## What to work on
The records that follow need to be output exactly as they are.
□ □ □
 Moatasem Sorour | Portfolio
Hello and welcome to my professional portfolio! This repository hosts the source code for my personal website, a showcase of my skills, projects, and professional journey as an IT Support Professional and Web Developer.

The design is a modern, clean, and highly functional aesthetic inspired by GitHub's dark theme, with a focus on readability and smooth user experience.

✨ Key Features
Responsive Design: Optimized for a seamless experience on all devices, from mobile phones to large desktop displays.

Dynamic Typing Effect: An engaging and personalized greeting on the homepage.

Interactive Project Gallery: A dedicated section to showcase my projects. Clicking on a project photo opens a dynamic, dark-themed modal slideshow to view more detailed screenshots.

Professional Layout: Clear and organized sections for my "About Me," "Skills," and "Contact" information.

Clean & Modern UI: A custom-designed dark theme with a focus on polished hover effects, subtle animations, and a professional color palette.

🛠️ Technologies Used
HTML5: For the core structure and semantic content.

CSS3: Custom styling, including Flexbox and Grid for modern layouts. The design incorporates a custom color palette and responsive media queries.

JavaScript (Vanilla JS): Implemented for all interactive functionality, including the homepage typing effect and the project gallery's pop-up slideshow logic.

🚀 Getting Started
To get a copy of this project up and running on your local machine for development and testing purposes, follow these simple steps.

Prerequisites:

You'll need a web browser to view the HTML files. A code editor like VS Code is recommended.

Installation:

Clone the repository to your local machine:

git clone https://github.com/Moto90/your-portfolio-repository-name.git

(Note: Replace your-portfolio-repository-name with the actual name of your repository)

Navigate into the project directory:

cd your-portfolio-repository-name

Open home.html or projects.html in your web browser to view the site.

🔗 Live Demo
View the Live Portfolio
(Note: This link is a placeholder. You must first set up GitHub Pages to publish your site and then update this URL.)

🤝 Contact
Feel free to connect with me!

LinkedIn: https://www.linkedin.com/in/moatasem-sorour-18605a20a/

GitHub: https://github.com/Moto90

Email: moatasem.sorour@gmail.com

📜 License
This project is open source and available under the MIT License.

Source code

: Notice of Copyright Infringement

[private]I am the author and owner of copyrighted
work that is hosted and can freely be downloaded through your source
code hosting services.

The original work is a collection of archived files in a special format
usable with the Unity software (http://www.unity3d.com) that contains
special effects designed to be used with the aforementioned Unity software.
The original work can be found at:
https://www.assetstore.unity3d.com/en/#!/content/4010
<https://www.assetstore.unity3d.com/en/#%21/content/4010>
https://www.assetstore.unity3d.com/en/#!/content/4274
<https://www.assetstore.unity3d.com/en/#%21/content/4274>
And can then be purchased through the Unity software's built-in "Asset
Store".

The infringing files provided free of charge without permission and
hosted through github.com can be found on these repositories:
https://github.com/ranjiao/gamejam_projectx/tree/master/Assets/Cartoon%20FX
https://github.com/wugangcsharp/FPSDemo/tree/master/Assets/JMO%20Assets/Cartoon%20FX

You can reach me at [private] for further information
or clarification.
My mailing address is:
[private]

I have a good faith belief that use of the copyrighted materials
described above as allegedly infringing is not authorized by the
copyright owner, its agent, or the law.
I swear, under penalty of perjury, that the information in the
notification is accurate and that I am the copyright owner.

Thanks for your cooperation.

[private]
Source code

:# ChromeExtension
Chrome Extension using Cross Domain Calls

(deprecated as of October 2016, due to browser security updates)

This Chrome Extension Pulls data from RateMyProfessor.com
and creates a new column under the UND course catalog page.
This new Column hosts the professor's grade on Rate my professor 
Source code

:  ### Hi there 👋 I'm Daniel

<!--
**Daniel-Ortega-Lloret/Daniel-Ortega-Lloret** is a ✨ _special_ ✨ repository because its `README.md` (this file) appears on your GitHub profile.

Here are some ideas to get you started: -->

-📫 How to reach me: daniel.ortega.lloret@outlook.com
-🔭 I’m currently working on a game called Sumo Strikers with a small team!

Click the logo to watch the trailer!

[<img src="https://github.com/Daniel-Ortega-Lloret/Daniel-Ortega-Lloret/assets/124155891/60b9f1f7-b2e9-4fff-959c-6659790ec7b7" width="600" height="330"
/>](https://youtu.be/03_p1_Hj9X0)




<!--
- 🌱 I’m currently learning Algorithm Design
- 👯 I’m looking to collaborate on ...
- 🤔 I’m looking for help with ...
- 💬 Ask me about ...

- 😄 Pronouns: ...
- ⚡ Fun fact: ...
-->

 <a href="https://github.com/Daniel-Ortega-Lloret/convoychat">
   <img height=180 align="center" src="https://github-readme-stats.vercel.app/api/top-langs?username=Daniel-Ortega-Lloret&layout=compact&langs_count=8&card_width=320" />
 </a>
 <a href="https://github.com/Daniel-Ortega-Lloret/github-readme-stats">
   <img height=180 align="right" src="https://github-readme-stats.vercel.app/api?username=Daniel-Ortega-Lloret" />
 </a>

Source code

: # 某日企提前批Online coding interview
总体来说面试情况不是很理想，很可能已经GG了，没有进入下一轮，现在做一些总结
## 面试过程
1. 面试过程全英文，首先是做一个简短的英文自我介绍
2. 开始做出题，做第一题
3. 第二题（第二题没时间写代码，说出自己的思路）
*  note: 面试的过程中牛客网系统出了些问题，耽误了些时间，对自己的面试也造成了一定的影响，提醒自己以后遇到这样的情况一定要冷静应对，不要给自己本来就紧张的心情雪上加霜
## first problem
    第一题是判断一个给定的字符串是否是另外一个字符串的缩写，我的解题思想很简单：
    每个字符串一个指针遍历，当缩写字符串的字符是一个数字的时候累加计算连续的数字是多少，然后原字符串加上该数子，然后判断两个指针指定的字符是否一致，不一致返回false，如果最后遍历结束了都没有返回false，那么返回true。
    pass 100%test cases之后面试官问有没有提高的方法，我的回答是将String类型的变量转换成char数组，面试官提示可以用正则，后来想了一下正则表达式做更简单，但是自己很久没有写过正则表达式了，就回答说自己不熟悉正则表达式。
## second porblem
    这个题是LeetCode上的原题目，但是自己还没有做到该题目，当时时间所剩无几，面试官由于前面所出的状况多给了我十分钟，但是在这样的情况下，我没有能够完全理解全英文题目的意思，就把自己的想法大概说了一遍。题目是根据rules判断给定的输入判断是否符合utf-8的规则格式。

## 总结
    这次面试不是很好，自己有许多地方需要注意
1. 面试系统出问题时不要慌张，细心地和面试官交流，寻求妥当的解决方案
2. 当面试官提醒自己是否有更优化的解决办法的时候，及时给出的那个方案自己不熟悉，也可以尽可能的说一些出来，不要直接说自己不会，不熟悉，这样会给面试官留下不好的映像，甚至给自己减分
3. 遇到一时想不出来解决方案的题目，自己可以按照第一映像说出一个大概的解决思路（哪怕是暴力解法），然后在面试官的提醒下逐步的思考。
□ □ □
## Result of the exercise
 Moatasem Sorour | Portfolio
Hello and welcome to my professional portfolio! This repository hosts the source code for my personal website, a showcase of my skills, projects, and professional journey as an IT Support Professional and Web Developer.

The design is a modern, clean, and highly functional aesthetic inspired by GitHub's dark theme, with a focus on readability and smooth user experience.

✨ Key Features
Responsive Design: Optimized for a seamless experience on all devices, from mobile phones to large desktop displays.

Dynamic Typing Effect: An engaging and personalized greeting on the homepage.

Interactive Project Gallery: A dedicated section to showcase my projects. Clicking on a project photo opens a dynamic, dark-themed modal slideshow to view more detailed screenshots.

Professional Layout: Clear and organized sections for my "About Me," "Skills," and "Contact" information.

Clean & Modern UI: A custom-designed dark theme with a focus on polished hover effects, subtle animations, and a professional color palette.

🛠️ Technologies Used
HTML5: For the core structure and semantic content.

CSS3: Custom styling, including Flexbox and Grid for modern layouts. The design incorporates a custom color palette and responsive media queries.

JavaScript (Vanilla JS): Implemented for all interactive functionality, including the homepage typing effect and the project gallery's pop-up slideshow logic.

🚀 Getting Started
To get a copy of this project up and running on your local machine for development and testing purposes, follow these simple steps.

Prerequisites:

You'll need a web browser to view the HTML files. A code editor like VS Code is recommended.

Installation:

Clone the repository to your local machine:

git clone https://github.com/Moto90/your-portfolio-repository-name.git

(Note: Replace your-portfolio-repository-name with the actual name of your repository)

Navigate into the project directory:

cd your-portfolio-repository-name

Open home.html or projects.html in your web browser to view the site.

🔗 Live Demo
View the Live Portfolio
(Note: This link is a placeholder. You must first set up GitHub Pages to publish your site and then update this URL.)

🤝 Contact
Feel free to connect with me!

LinkedIn: https://www.linkedin.com/in/moatasem-sorour-18605a20a/

GitHub: https://github.com/Moto90

Email: moatasem.sorour@gmail.com

📜 License
This project is open source and available under the MIT License.

Source code

: Notice of Copyright Infringement

[private]I am the author and owner of copyrighted
work that is hosted and can freely be downloaded through your source
code hosting services.

The original work is a collection of archived files in a special format
usable with the Unity software (http://www.unity3d.com) that contains
special effects designed to be used with the aforementioned Unity software.
The original work can be found at:
https://www.assetstore.unity3d.com/en/#!/content/4010
<https://www.assetstore.unity3d.com/en/#%21/content/4010>
https://www.assetstore.unity3d.com/en/#!/content/4274
<https://www.assetstore.unity3d.com/en/#%21/content/4274>
And can then be purchased through the Unity software's built-in "Asset
Store".

The infringing files provided free of charge without permission and
hosted through github.com can be found on these repositories:
https://github.com/ranjiao/gamejam_projectx/tree/master/Assets/Cartoon%20FX
https://github.com/wugangcsharp/FPSDemo/tree/master/Assets/JMO%20Assets/Cartoon%20FX

You can reach me at [private] for further information
or clarification.
My mailing address is:
[private]

I have a good faith belief that use of the copyrighted materials
described above as allegedly infringing is not authorized by the
copyright owner, its agent, or the law.
I swear, under penalty of perjury, that the information in the
notification is accurate and that I am the copyright owner.

Thanks for your cooperation.

[private]
Source code

:# ChromeExtension
Chrome Extension using Cross Domain Calls

(deprecated as of October 2016, due to browser security updates)

This Chrome Extension Pulls data from RateMyProfessor.com
and creates a new column under the UND course catalog page.
This new Column hosts the professor's grade on Rate my professor 
Source code

:  ### Hi there 👋 I'm Daniel

<!--
**Daniel-Ortega-Lloret/Daniel-Ortega-Lloret** is a ✨ _special_ ✨ repository because its `README.md` (this file) appears on your GitHub profile.

Here are some ideas to get you started: -->

-📫 How to reach me: daniel.ortega.lloret@outlook.com
-🔭 I’m currently working on a game called Sumo Strikers with a small team!

Click the logo to watch the trailer!

[<img src="https://github.com/Daniel-Ortega-Lloret/Daniel-Ortega-Lloret/assets/124155891/60b9f1f7-b2e9-4fff-959c-6659790ec7b7" width="600" height="330"
/>](https://youtu.be/03_p1_Hj9X0)




<!--
- 🌱 I’m currently learning Algorithm Design
- 👯 I’m looking to collaborate on ...
- 🤔 I’m looking for help with ...
- 💬 Ask me about ...

- 😄 Pronouns: ...
- ⚡ Fun fact: ...
-->

 <a href="https://github.com/Daniel-Ortega-Lloret/convoychat">
   <img height=180 align="center" src="https://github-readme-stats.vercel.app/api/top-langs?username=Daniel-Ortega-Lloret&layout=compact&langs_count=8&card_width=320" />
 </a>
 <a href="https://github.com/Daniel-Ortega-Lloret/github-readme-stats">
   <img height=180 align="right" src="https://github-readme-stats.vercel.app/api?username=Daniel-Ortega-Lloret" />
 </a>

Source code

: # 某日企提前批Online coding interview
总体来说面试情况不是很理想，很可能已经GG了，没有进入下一轮，现在做一些总结
## 面试过程
1. 面试过程全英文，首先是做一个简短的英文自我介绍
2. 开始做出题，做第一题
3. 第二题（第二题没时间写代码，说出自己的思路）
*  note: 面试的过程中牛客网系统出了些问题，耽误了些时间，对自己的面试也造成了一定的影响，提醒自己以后遇到这样的情况一定要冷静应对，不要给自己本来就紧张的心情雪上加霜
## first problem
    第一题是判断一个给定的字符串是否是另外一个字符串的缩写，我的解题思想很简单：
    每个字符串一个指针遍历，当缩写字符串的字符是一个数字的时候累加计算连续的数字是多少，然后原字符串加上该数子，然后判断两个指针指定的字符是否一致，不一致返回false，如果最后遍历结束了都没有返回false，那么返回true。
    pass 100%test cases之后面试官问有没有提高的方法，我的回答是将String类型的变量转换成char数组，面试官提示可以用正则，后来想了一下正则表达式做更简单，但是自己很久没有写过正则表达式了，就回答说自己不熟悉正则表达式。
## second porblem
    这个题是LeetCode上的原题目，但是自己还没有做到该题目，当时时间所剩无几，面试官由于前面所出的状况多给了我十分钟，但是在这样的情况下，我没有能够完全理解全英文题目的意思，就把自己的想法大概说了一遍。题目是根据rules判断给定的输入判断是否符合utf-8的规则格式。

## 总结
    这次面试不是很好，自己有许多地方需要注意
1. 面试系统出问题时不要慌张，细心地和面试官交流，寻求妥当的解决方案
2. 当面试官提醒自己是否有更优化的解决办法的时候，及时给出的那个方案自己不熟悉，也可以尽可能的说一些出来，不要直接说自己不会，不熟悉，这样会给面试官留下不好的映像，甚至给自己减分
3. 遇到一时想不出来解决方案的题目，自己可以按照第一映像说出一个大概的解决思路（哪怕是暴力解法），然后在面试官的提醒下逐步的思考。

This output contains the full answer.